## Problem details
Using the entries below, copy out all lines where "probability" is found.

## Collection entries
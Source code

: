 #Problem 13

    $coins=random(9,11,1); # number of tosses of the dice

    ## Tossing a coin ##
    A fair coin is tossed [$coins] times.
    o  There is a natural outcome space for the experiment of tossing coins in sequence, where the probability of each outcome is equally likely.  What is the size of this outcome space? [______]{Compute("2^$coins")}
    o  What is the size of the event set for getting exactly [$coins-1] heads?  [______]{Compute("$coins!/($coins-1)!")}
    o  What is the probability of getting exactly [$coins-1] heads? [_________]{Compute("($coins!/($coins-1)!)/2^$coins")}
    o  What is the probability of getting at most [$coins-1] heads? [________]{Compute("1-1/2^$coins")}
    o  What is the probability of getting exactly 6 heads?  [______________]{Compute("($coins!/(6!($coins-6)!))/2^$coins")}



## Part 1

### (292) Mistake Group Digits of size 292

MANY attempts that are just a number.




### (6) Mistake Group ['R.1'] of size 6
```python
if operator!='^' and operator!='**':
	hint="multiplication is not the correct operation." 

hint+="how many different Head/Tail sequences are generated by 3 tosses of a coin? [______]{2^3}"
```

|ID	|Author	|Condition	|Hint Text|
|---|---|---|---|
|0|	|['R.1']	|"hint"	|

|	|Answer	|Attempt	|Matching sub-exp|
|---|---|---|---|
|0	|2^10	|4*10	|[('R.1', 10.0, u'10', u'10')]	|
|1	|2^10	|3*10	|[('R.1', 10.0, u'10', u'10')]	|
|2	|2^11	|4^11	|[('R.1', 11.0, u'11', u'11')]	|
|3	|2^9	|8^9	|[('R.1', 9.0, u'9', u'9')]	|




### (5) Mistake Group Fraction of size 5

## Your response
    o  There is a natural outcome space for the experiment of tossing coins in sequence, where the probability of each outcome is equally likely.  What is the size of this outcome space? [______]{Compute("2^$coins")}
    o  What is the probability of getting exactly [$coins-1] heads? [_________]{Compute("($coins!/($coins-1)!)/2^$coins")}
    o  What is the probability of getting at most [$coins-1] heads? [________]{Compute("1-1/2^$coins")}
    o  What is the probability of getting exactly 6 heads?  [______________]{Compute("($coins!/(6!($coins-6)!))/2^$coins")}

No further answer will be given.